By Clara Sims
During last Thursday’s zoom webinar, The Disrupted and Dynamic Moment We Are Living In: Young Adult Conversations, six young adults of varying faith and cultural backgrounds gathered to discuss their hopes and fears, wisdom and insights about the complicated moment we are living in.
The conversation was rich and life-giving, and ultimately pointed toward a deeply rooted hope in the potential for us to evolve as a society toward the realization of greater compassion and justice.
Linda Sepulveda, who works at the Santa Maria de la Vid Abbey, was the first to speak to her own experience of witnessing remarkable compassion and a desire to help others in need that is emerging in this moment of such suffering and disruption.

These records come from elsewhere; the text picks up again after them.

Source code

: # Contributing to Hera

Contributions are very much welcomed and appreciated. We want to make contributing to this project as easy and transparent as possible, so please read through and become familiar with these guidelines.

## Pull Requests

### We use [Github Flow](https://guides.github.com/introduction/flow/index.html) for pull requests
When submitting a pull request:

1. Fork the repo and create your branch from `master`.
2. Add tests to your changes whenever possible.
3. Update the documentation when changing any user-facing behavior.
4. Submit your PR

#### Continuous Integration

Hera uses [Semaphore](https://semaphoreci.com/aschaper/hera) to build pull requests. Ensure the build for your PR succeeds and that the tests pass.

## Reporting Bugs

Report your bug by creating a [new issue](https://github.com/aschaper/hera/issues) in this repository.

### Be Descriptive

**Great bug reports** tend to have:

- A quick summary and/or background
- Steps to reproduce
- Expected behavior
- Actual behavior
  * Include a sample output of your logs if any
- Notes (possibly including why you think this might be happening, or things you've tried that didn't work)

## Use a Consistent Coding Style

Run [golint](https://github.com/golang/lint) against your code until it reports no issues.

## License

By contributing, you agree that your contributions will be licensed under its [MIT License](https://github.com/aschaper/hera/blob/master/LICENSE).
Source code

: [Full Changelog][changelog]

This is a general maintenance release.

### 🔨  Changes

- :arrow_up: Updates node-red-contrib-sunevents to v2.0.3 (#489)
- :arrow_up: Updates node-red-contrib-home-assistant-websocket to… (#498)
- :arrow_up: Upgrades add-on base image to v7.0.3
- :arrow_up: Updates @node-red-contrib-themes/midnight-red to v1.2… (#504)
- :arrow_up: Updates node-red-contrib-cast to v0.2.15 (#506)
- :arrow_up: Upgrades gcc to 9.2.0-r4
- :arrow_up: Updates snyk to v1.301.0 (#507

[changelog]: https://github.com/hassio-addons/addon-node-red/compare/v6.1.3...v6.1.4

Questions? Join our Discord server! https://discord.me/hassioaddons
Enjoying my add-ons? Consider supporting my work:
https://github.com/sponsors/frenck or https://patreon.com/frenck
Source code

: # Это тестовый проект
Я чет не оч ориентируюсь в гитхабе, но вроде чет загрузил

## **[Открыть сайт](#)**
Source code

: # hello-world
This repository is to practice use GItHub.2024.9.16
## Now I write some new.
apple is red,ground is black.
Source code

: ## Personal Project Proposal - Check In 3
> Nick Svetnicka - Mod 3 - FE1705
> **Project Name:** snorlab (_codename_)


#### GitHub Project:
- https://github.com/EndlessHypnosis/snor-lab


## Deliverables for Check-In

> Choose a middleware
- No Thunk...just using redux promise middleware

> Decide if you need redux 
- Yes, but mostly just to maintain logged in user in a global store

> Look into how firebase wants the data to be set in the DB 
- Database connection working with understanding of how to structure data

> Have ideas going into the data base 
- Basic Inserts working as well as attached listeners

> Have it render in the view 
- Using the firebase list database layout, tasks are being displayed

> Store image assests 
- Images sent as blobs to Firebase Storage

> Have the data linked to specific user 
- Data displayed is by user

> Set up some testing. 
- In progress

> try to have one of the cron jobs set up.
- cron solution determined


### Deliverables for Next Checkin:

One by one, the five other participants echoed and corroborated, in their own ways, Linda’s testament to the capacity for compassion and commitment to the well-being of others, strangers and friends alike, that is part of the larger narrative unfolding at this time.
Feeling myself, rather uncharacteristically, less optimistic about the trajectory of human behavior and basic decency in our country than my peers, I was both impressed and inspired by the deeply rooted hope and optimism expressed by them. They expressed a hope in both the potential and realized goodness, of which each and every one of us is capable of embodying.
Inhabiting faith in the truth of that goodness has been more difficult for me to do, and others too I imagine, during the vortex of global chaos that has characterized the last several months. Though I know there is an astonishing array of human kindness and virtue unfolding every second of every day on this planet, the last few months have left me disproportionately focused on and fearful of how scarcity, real or perceived, can undermine and obscure “the truths we know we know” : that what bonds us together was and always will be greater than what divides us, and that there is enough for everyone not just to survive, but to thrive.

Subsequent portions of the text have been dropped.